Turkey considers Russian Su-57, Chinese J-31 jets to replace F-35s - Yeni Şafak
Turkey’s security bureaucracy already has alternative plans in case the United States halts the delivery of the F-35 jets over Ankara’s decision to buy S-400 missile systems and has been considering Russian Su-57 or Chinese J-31 stealth fighters as possible options, pro-government Yeni Şafak daily said on Sunday.
As a last move of Washington’s increased pressure on Ankara to cancel the S-400 deal with Moscow, the Acting U.S. Secretary of Defense Patrick Shanahan sent a letter to Turkish Defence Minister Hulusi Akar on Thursday detailing how Turkey’s participation in the F-35 program will be all but suspended as of July 31, unless Turkey withdraws from its planned purchase of Russian defence systems.

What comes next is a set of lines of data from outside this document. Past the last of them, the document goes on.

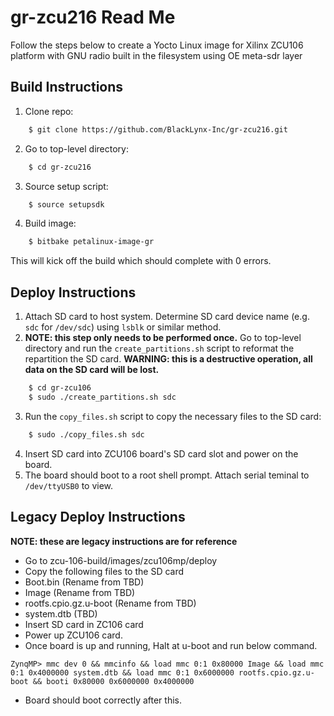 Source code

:# gr-zcu216 Read Me

Follow the steps below to create a Yocto Linux image for Xilinx ZCU106 platform with GNU radio built in the filesystem using OE meta-sdr layer

## Build Instructions

1. Clone repo:
```bash
    $ git clone https://github.com/BlackLynx-Inc/gr-zcu216.git
```
2. Go to top-level directory:
```bash
    $ cd gr-zcu216
```
3. Source setup script:
```bash
    $ source setupsdk
```
4. Build image:
```bash
    $ bitbake petalinux-image-gr
```
This will kick off the build which should complete with 0 errors.

## Deploy Instructions

1. Attach SD card to host system. Determine SD card device name (e.g. `sdc` for `/dev/sdc`) using `lsblk` or similar method.
2. **NOTE: this step only needs to be performed once.** Go to top-level directory and run the `create_partitions.sh` script to reformat the repartition the SD card. **WARNING: this is a destructive operation, all data on the SD card will be lost.**
```bash
    $ cd gr-zcu106
    $ sudo ./create_partitions.sh sdc
```
3. Run the `copy_files.sh` script to copy the necessary files to the SD card:
```bash    
    $ sudo ./copy_files.sh sdc
```
4. Insert SD card into ZCU106 board's SD card slot and power on the board.
5. The board should boot to a root shell prompt. Attach serial teminal to `/dev/ttyUSB0` to view.

## Legacy Deploy Instructions 
**NOTE: these are legacy instructions are for reference**

* Go to zcu-106-build/images/zcu106mp/deploy
* Copy the following files to the SD card
* Boot.bin (Rename from TBD)
* Image (Rename from TBD)
* rootfs.cpio.gz.u-boot (Rename from TBD)
* system.dtb (TBD)
* Insert SD card in ZC106 card
* Power up ZCU106 card.
* Once board is up and running, Halt at u-boot and run below command. 
```
ZynqMP> mmc dev 0 && mmcinfo && load mmc 0:1 0x80000 Image && load mmc 0:1 0x4000000 system.dtb && load mmc 0:1 0x6000000 rootfs.cpio.gz.u-boot && booti 0x80000 0x6000000 0x4000000
```
* Board should boot correctly after this.
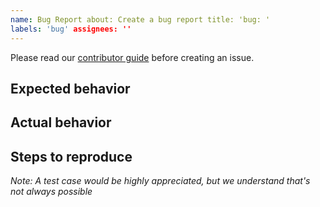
 ```yaml
---
name: Bug Report about: Create a bug report title: 'bug: '
labels: 'bug' assignees: ''
---
```


Please read our [contributor guide](https://github.com/Netflix/dgs-framework/blob/master/CONTRIBUTING.md) before
creating an issue.

## Expected behavior

## Actual behavior

## Steps to reproduce

_Note: A test case would be highly appreciated, but we understand that's not always possible_  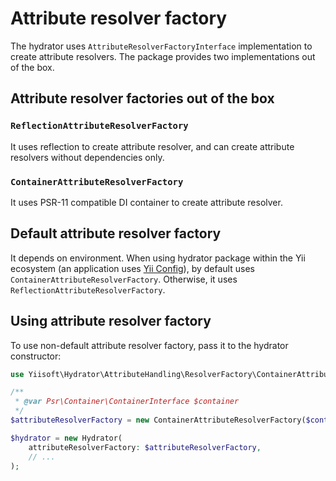 # Attribute resolver factory

The hydrator uses `AttributeResolverFactoryInterface` implementation to create attribute resolvers. The package provides two 
implementations out of the box.

## Attribute resolver factories out of the box

### `ReflectionAttributeResolverFactory` 

It uses reflection to create attribute resolver, and can create attribute resolvers without dependencies only.

### `ContainerAttributeResolverFactory`

It uses PSR-11 compatible DI container to create attribute resolver.

## Default attribute resolver factory

It depends on environment. When using hydrator package within the Yii ecosystem (an application uses
[Yii Config](https://github.com/yiisoft/config)), by default uses `ContainerAttributeResolverFactory`. Otherwise, it uses `ReflectionAttributeResolverFactory`.

## Using attribute resolver factory

To use non-default attribute resolver factory, pass it to the hydrator constructor:

```php
use Yiisoft\Hydrator\AttributeHandling\ResolverFactory\ContainerAttributeResolverFactory;

/**
 * @var Psr\Container\ContainerInterface $container
 */ 
$attributeResolverFactory = new ContainerAttributeResolverFactory($container);

$hydrator = new Hydrator(
    attributeResolverFactory: $attributeResolverFactory,
    // ...
);
```
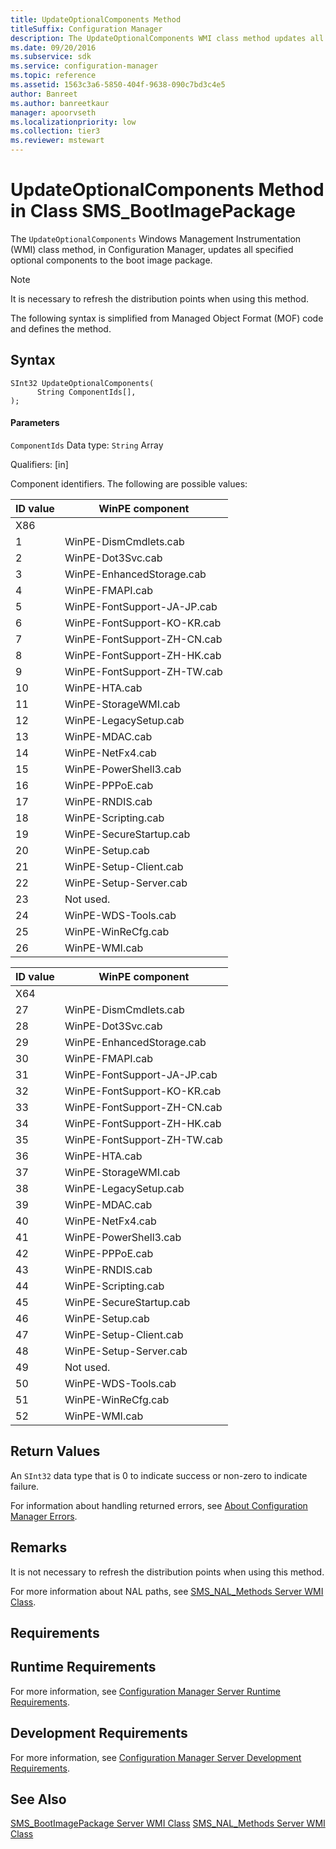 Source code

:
 ```yaml
---
title: UpdateOptionalComponents Method
titleSuffix: Configuration Manager
description: The UpdateOptionalComponents WMI class method updates all specified optional components to the boot image package.
ms.date: 09/20/2016
ms.subservice: sdk
ms.service: configuration-manager
ms.topic: reference
ms.assetid: 1563c3a6-5850-404f-9638-090c7bd3c4e5
author: Banreet
ms.author: banreetkaur
manager: apoorvseth
ms.localizationpriority: low
ms.collection: tier3
ms.reviewer: mstewart
---
```

# UpdateOptionalComponents Method in Class SMS_BootImagePackage
The `UpdateOptionalComponents` Windows Management Instrumentation (WMI) class method, in Configuration Manager, updates all specified optional components to the boot image package.

> [!NOTE]
>  It is necessary to refresh the distribution points when using this method.

 The following syntax is simplified from Managed Object Format (MOF) code and defines the method.

## Syntax

```
SInt32 UpdateOptionalComponents(
      String ComponentIds[],
);
```

#### Parameters
 `ComponentIds`
 Data type: `String` Array

 Qualifiers: [in]

 Component identifiers. The following are possible values:

| ID value | WinPE component |
| -------- | --------------- |
|X86||
|1|WinPE-DismCmdlets.cab|
|2|WinPE-Dot3Svc.cab|
|3|WinPE-EnhancedStorage.cab|
|4|WinPE-FMAPI.cab|
|5|WinPE-FontSupport-JA-JP.cab|
|6|WinPE-FontSupport-KO-KR.cab|
|7|WinPE-FontSupport-ZH-CN.cab|
|8|WinPE-FontSupport-ZH-HK.cab|
|9|WinPE-FontSupport-ZH-TW.cab|
|10|WinPE-HTA.cab|
|11|WinPE-StorageWMI.cab|
|12|WinPE-LegacySetup.cab|
|13|WinPE-MDAC.cab|
|14|WinPE-NetFx4.cab|
|15|WinPE-PowerShell3.cab|
|16|WinPE-PPPoE.cab|
|17|WinPE-RNDIS.cab|
|18|WinPE-Scripting.cab|
|19|WinPE-SecureStartup.cab|
|20|WinPE-Setup.cab|
|21|WinPE-Setup-Client.cab|
|22|WinPE-Setup-Server.cab|
|23|Not used.|
|24|WinPE-WDS-Tools.cab|
|25|WinPE-WinReCfg.cab|
|26|WinPE-WMI.cab|

| ID value | WinPE component |
| -------- | --------------- |
|X64||
|27|WinPE-DismCmdlets.cab|
|28|WinPE-Dot3Svc.cab|
|29|WinPE-EnhancedStorage.cab|
|30|WinPE-FMAPI.cab|
|31|WinPE-FontSupport-JA-JP.cab|
|32|WinPE-FontSupport-KO-KR.cab|
|33|WinPE-FontSupport-ZH-CN.cab|
|34|WinPE-FontSupport-ZH-HK.cab|
|35|WinPE-FontSupport-ZH-TW.cab|
|36|WinPE-HTA.cab|
|37|WinPE-StorageWMI.cab|
|38|WinPE-LegacySetup.cab|
|39|WinPE-MDAC.cab|
|40|WinPE-NetFx4.cab|
|41|WinPE-PowerShell3.cab|
|42|WinPE-PPPoE.cab|
|43|WinPE-RNDIS.cab|
|44|WinPE-Scripting.cab|
|45|WinPE-SecureStartup.cab|
|46|WinPE-Setup.cab|
|47|WinPE-Setup-Client.cab|
|48|WinPE-Setup-Server.cab|
|49|Not used.|
|50|WinPE-WDS-Tools.cab|
|51|WinPE-WinReCfg.cab|
|52|WinPE-WMI.cab|

## Return Values
 An `SInt32` data type that is 0 to indicate success or non-zero to indicate failure.

 For information about handling returned errors, see [About Configuration Manager Errors](../../../develop/core/understand/about-configuration-manager-errors.md).

## Remarks
 It is not necessary to refresh the distribution points when using this method.

 For more information about NAL paths, see [SMS_NAL_Methods Server WMI Class](../../../develop/reference/misc/sms_nal_methods-server-wmi-class.md).

## Requirements

## Runtime Requirements
 For more information, see [Configuration Manager Server Runtime Requirements](../../../develop/core/reqs/server-runtime-requirements.md).

## Development Requirements
 For more information, see [Configuration Manager Server Development Requirements](../../../develop/core/reqs/server-development-requirements.md).

## See Also
 [SMS_BootImagePackage Server WMI Class](../../../develop/reference/osd/sms_bootimagepackage-server-wmi-class.md)
 [SMS_NAL_Methods Server WMI Class](../../../develop/reference/misc/sms_nal_methods-server-wmi-class.md)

In April, the United States froze a joint F-35 manufacturing program with Turkey, which produces 6-7 percent of the parts for the fighter jets, while there is a bipartisan support in U.S. Congress to halt the delivery of 100 F-35 jets Turkey plans to buy from the United States, in case Ankara goes ahead with S-400 acquisition plans.
CNBC reported last month that Washington had told Ankara to decide by early June to either cancel its acquisition of Russia’s S-400 missile systems and buy U.S.-made Patriots or risk expulsion from an advanced U.S. fighter jet program, U.S. sanctions and possible blowback from NATO.
According to Yeni Şafak, the Pentagon made its last move by sending the letter on Thursday, a day before the end of the deadline set for June 7.
Ankara prioritises S-400s over F-35 fighter jets as the missile systems are seen as an urgent need due to regional tensions, the daily said.
“The B, C, D plans are ready in case the F-35 project goes to the dump after S-400 purchase,” Yeni Şafak said. Turkey will sustain its air force by increasing the maintenance of existing aircrafts, while it will escalate efforts to produce its own jets, according to the pro-government newspaper.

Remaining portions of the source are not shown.